**REQUIRED WORK:**
Scan the records for the string "embora" and copy every line that holds it.

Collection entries
··········

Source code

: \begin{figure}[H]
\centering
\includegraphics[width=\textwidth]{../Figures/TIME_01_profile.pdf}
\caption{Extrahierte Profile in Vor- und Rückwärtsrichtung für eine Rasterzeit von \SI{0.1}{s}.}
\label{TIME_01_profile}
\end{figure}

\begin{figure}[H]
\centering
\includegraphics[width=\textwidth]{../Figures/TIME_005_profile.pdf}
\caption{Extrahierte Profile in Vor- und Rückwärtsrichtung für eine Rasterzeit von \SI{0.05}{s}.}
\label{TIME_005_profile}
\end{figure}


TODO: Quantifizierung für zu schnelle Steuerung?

··········

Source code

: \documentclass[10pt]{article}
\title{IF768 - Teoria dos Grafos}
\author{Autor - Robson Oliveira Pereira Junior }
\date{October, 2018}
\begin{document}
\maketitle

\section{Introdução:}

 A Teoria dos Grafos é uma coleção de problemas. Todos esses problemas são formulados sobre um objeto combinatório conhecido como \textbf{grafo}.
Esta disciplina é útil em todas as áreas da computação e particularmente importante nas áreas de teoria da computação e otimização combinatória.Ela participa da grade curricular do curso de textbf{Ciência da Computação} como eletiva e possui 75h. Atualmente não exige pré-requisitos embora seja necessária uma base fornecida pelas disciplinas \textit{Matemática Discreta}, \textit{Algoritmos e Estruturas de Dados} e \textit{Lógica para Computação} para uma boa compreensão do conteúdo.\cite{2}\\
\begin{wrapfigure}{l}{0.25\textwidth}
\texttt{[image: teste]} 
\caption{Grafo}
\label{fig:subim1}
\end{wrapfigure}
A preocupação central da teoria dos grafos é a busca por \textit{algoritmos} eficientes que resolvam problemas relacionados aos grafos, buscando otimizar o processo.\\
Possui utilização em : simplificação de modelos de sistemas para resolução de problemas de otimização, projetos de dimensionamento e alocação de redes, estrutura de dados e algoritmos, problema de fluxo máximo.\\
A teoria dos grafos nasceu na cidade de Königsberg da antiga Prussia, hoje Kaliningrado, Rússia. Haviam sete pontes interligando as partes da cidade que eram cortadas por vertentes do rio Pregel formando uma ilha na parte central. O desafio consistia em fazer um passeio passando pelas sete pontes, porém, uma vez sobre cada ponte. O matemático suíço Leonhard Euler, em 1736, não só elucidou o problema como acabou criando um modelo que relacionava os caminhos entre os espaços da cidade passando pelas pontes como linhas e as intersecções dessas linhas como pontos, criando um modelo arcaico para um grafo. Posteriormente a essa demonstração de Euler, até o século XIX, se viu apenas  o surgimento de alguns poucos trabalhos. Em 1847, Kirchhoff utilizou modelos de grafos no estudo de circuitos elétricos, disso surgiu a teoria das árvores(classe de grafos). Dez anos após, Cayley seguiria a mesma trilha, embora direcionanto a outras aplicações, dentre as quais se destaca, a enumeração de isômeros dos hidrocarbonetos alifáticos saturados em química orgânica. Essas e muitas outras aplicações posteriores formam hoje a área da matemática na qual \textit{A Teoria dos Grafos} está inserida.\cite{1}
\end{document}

··········

**REPLY TO THE EXERCISE:**
Esta disciplina é útil em todas as áreas da computação e particularmente importante nas áreas de teoria da computação e otimização combinatória.Ela participa da grade curricular do curso de textbf{Ciência da Computação} como eletiva e possui 75h. Atualmente não exige pré-requisitos embora seja necessária uma base fornecida pelas disciplinas \textit{Matemática Discreta}, \textit{Algoritmos e Estruturas de Dados} e \textit{Lógica para Computação} para uma boa compreensão do conteúdo.\cite{2}\\
A teoria dos grafos nasceu na cidade de Königsberg da antiga Prussia, hoje Kaliningrado, Rússia. Haviam sete pontes interligando as partes da cidade que eram cortadas por vertentes do rio Pregel formando uma ilha na parte central. O desafio consistia em fazer um passeio passando pelas sete pontes, porém, uma vez sobre cada ponte. O matemático suíço Leonhard Euler, em 1736, não só elucidou o problema como acabou criando um modelo que relacionava os caminhos entre os espaços da cidade passando pelas pontes como linhas e as intersecções dessas linhas como pontos, criando um modelo arcaico para um grafo. Posteriormente a essa demonstração de Euler, até o século XIX, se viu apenas  o surgimento de alguns poucos trabalhos. Em 1847, Kirchhoff utilizou modelos de grafos no estudo de circuitos elétricos, disso surgiu a teoria das árvores(classe de grafos). Dez anos após, Cayley seguiria a mesma trilha, embora direcionanto a outras aplicações, dentre as quais se destaca, a enumeração de isômeros dos hidrocarbonetos alifáticos saturados em química orgânica. Essas e muitas outras aplicações posteriores formam hoje a área da matemática na qual \textit{A Teoria dos Grafos} está inserida.\cite{1}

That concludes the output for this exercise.